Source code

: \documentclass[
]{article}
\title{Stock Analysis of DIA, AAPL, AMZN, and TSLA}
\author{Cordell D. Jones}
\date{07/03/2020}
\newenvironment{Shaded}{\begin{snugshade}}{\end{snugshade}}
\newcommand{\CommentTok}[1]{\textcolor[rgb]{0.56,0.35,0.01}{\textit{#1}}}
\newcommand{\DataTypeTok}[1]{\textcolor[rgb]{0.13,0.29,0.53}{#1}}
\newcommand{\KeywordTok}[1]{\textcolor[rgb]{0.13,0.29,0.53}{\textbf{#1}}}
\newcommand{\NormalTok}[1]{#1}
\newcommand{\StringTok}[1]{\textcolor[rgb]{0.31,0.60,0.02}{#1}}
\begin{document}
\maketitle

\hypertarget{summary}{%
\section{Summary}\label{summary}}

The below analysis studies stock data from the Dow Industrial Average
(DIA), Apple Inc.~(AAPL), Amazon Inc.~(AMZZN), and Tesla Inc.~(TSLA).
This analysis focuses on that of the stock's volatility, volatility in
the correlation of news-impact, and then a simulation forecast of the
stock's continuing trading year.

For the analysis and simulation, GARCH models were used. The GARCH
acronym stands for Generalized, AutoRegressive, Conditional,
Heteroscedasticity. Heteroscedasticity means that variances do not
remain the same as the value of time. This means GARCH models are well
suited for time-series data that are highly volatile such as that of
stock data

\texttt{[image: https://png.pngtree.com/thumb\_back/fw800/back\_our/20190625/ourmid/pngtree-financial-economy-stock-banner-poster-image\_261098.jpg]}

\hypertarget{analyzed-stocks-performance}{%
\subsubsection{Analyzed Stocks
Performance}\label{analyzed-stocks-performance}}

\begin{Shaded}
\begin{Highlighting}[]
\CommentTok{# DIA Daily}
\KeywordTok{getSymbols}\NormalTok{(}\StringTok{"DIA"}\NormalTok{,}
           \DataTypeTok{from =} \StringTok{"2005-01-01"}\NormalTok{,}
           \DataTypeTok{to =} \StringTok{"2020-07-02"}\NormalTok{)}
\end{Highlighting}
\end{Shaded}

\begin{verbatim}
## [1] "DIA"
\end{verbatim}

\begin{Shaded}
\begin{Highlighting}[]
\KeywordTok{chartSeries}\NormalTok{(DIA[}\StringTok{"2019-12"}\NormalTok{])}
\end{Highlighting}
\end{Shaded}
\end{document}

--

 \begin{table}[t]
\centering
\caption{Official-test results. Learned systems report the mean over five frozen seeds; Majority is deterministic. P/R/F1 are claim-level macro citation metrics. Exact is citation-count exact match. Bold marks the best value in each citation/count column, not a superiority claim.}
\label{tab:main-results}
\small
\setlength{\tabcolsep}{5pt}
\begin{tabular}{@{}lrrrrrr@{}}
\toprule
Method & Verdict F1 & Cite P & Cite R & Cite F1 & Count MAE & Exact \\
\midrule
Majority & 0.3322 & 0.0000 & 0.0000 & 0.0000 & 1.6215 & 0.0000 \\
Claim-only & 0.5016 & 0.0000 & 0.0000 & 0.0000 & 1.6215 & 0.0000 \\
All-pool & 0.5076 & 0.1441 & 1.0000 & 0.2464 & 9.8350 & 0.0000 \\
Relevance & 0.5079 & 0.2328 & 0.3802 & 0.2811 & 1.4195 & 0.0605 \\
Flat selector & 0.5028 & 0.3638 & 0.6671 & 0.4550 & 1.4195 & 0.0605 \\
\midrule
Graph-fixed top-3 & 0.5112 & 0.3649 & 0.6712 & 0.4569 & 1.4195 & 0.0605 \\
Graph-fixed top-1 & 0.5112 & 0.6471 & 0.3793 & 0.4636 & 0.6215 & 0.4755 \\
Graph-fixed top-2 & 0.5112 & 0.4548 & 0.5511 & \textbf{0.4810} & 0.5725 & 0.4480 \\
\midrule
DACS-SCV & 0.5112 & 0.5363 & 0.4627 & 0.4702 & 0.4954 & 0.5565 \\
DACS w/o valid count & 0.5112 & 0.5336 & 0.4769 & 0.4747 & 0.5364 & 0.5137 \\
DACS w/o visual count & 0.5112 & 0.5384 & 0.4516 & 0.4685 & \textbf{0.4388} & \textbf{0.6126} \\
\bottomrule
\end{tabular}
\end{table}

---

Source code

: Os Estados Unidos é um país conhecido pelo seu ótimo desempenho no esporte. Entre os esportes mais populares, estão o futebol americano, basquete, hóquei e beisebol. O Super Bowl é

> [Exercise]: Reproduce every line from the listing above that holds the word "means".

> [Answer to this exercise]:
Heteroscedasticity. Heteroscedasticity means that variances do not
remain the same as the value of time. This means GARCH models are well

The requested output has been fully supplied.